WHAT IS NEEDED
Transcribe the data underneath exactly. No images belong in your version.

Collection entries:

********************

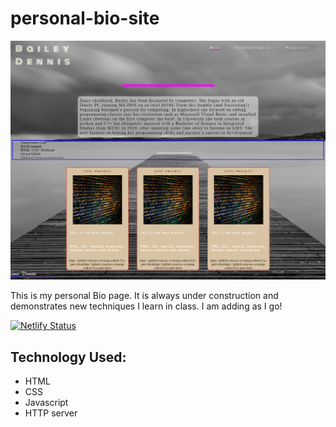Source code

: # personal-bio-site

![image](./img/siteimage.png)

This is my personal Bio page. It is always under construction and demonstrates new techniques I learn in class. I am adding as I go!

[![Netlify Status](https://api.netlify.com/api/v1/badges/805046e0-6178-45b4-8096-0438dda20606/deploy-status)](https://app.netlify.com/sites/modest-goldwasser-67af6f/deploys)

## Technology Used:

- HTML
- CSS
- Javascript
- HTTP server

********************

TASK RESULT
Source code

: # personal-bio-site

![image](./img/siteimage.png)

This is my personal Bio page. It is always under construction and demonstrates new techniques I learn in class. I am adding as I go!

[![Netlify Status](https://api.netlify.com/api/v1/badges/805046e0-6178-45b4-8096-0438dda20606/deploy-status)](https://app.netlify.com/sites/modest-goldwasser-67af6f/deploys)

## Technology Used:

- HTML
- CSS
- Javascript
- HTTP server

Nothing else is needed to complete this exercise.